Lead, asbestos on abattoir land
A REPORT commissioned by George Weston Foods in 2015 found evidence of lead and asbestos contamination on parts of the land the company intends to develop into a 1100 home housing estate.
The document, lodged with Toowoomba Regional Council, said waste, rubbish, ash, and some building products were buried around the site of the former KR Castlemaine abattoir, both on the western and eastern sides of Gowrie Creek.
It is on the eastern side of Gowrie Creek that George Weston Foods is proposing to build the master-planned Northgate Vista housing estate.
The company is almost three years into processing an application to vary the planning scheme to accommodate the proposed development.
The town planner acting for George Weston Foods, Precinct Urban Planning's Andrew Bullen, said it was often that case with former industrial land that part of the land can be, and is contaminated.
He said GWF had known the site was potentially contaminated for a long time and since the factory ceased operations in 2014 sought to investigate the extent of the contamination.
"There's an established legal process for the identification and remediation of contaminated land and (GWF) will follow it to the letter," Mr Bullen said.
Mr Bullen said first a staged investigation into the contamination had to be completed and GWF were part way through that process of identifying what was buried on the site.
"They're doing further work at the moment and there are people who have been on site for several months."
GWF would then have to appoint a third party independent auditor to ensure any investigation and remediation was ticked off in accordance with relevant laws.
"GWF are fully across that and have always known it, have always accepted it, and have never had any issue with it," he said.
Mr Bullen said GWF had developed land elsewhere on sites more contaminated than the former KR abattoir site, pointing to the Eliza Ponds project in Western Australia as an example - where a 100year-old industrial facility was transformed into a residential estate.
"The application that's before the council at the moment is only a preliminary approval.
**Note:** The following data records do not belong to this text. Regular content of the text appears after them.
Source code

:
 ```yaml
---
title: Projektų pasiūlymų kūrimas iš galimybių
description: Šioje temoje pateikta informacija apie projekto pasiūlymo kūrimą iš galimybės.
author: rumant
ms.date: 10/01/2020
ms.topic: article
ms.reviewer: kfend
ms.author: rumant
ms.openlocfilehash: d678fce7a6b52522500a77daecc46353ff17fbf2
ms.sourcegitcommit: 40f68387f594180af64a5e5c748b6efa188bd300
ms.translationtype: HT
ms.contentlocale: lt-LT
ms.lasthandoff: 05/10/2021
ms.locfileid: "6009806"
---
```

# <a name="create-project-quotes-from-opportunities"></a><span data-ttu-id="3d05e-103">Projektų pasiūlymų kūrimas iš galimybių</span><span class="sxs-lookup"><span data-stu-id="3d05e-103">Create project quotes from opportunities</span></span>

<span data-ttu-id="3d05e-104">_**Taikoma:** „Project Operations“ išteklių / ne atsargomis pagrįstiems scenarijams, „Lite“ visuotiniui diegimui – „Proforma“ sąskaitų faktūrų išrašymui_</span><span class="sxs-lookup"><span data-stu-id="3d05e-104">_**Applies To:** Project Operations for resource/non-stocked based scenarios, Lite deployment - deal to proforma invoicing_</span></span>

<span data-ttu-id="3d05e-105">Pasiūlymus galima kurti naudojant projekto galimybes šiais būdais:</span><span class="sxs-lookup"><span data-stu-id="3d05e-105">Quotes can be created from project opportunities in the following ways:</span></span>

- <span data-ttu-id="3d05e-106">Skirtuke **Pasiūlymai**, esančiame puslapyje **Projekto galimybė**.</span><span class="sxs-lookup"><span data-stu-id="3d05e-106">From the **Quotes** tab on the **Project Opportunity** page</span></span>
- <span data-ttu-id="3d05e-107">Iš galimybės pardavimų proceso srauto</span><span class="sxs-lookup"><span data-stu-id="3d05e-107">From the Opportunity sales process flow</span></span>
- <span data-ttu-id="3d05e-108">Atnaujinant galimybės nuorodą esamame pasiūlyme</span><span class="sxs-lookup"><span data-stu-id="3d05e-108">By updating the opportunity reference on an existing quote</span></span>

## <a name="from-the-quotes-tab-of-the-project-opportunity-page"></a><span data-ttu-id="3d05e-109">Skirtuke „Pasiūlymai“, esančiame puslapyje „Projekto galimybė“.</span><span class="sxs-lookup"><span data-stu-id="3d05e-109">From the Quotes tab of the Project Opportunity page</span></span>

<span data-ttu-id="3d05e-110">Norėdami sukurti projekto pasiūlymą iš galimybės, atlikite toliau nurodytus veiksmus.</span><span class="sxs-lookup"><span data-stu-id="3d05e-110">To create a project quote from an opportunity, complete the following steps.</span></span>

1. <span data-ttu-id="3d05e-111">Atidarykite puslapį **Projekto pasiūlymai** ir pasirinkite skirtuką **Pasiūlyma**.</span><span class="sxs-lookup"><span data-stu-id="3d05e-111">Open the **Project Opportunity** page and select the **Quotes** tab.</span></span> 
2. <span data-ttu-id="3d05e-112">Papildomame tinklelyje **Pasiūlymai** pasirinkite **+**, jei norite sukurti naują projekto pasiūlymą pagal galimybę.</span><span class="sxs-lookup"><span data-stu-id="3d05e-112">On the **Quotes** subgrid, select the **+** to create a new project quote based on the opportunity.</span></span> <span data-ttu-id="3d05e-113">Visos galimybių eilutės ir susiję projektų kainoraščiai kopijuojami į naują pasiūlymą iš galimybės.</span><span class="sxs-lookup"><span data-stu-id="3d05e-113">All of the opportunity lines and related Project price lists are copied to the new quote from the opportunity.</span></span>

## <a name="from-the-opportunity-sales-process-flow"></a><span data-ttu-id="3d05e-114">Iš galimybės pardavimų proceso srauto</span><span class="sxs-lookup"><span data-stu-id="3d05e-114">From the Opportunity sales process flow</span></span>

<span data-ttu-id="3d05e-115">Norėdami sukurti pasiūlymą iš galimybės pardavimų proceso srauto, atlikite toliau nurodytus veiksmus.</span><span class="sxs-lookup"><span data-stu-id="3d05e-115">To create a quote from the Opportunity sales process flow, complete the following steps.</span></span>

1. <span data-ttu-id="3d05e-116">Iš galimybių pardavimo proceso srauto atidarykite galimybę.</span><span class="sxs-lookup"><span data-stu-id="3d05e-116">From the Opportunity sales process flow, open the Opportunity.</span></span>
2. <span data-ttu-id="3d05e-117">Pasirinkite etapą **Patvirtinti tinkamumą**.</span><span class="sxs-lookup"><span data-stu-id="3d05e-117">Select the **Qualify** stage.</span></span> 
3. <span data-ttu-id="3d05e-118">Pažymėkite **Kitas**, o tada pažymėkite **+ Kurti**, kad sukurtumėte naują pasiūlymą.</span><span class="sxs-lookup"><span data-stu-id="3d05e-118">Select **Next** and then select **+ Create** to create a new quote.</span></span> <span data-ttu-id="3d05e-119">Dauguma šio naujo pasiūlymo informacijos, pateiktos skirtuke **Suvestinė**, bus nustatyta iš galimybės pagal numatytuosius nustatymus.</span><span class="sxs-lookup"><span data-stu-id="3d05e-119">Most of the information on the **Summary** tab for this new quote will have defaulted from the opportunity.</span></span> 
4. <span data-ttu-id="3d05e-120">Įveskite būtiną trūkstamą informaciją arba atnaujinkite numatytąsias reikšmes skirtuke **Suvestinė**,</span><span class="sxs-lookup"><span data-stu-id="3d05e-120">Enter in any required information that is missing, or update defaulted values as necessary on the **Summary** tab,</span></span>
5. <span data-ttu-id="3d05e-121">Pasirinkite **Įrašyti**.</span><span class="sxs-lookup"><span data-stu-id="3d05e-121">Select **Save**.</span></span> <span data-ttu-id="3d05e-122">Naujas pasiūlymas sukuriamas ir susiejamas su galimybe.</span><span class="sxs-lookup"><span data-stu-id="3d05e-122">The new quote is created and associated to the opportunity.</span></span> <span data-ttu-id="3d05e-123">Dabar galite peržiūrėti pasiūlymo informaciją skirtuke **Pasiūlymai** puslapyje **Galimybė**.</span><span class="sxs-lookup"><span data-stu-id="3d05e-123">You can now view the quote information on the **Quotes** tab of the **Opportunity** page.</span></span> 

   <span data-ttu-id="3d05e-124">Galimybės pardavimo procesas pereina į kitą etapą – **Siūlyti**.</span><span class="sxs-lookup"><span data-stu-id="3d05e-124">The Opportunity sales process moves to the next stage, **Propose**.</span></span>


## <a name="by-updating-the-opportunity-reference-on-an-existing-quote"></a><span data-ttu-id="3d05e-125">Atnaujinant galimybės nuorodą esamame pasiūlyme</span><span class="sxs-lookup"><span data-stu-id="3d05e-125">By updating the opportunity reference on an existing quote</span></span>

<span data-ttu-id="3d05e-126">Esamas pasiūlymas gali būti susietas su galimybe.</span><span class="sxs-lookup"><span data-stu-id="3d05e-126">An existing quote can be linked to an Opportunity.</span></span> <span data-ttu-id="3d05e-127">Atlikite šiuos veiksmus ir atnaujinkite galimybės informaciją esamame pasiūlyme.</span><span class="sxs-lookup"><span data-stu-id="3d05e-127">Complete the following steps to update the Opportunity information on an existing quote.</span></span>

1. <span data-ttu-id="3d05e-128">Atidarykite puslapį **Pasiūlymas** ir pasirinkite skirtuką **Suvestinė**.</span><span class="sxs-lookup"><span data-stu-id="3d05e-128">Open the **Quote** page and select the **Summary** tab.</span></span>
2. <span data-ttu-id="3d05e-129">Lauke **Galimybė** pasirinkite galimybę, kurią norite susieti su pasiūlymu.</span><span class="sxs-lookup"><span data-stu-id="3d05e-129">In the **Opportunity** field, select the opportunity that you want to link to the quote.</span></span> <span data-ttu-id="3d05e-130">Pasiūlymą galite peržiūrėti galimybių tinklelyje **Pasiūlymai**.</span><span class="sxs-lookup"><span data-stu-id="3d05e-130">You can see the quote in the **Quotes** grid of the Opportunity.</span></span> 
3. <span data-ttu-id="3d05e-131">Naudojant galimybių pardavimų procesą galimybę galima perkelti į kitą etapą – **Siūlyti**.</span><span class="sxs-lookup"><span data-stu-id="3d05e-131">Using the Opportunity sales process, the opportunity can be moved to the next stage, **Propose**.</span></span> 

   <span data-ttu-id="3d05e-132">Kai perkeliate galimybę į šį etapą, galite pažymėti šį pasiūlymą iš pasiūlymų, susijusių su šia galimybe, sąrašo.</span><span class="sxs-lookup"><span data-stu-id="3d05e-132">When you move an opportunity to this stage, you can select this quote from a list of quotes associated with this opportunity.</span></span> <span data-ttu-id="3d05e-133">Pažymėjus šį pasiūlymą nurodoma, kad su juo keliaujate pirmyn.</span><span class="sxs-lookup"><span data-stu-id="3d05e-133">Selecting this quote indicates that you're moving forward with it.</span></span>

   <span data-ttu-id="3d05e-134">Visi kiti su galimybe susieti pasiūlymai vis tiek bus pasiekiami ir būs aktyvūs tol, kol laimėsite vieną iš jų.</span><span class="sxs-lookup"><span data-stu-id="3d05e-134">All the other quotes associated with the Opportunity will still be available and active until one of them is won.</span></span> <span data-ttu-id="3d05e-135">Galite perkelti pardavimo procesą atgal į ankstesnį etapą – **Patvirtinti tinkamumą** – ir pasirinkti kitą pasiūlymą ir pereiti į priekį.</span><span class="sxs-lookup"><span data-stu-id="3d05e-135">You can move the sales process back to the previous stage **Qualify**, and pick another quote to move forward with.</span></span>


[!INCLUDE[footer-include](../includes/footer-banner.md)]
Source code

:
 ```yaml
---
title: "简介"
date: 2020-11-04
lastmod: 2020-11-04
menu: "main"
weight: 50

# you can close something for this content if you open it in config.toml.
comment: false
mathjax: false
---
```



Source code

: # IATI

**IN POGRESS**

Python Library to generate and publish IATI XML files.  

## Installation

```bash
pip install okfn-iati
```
It doesn't allow any physical development to occur on the site without first going and getting other development permits," he said.
"All it does is put in place a set of planning rules (for the site). Before that land can ever develop, it's all going to be fully assessed and remediated."
A spokesman for Department of Environment and Science said it had been in recent discussions with Toowoomba Regional Council about the existence of contamination on the former KR Castlemaine site.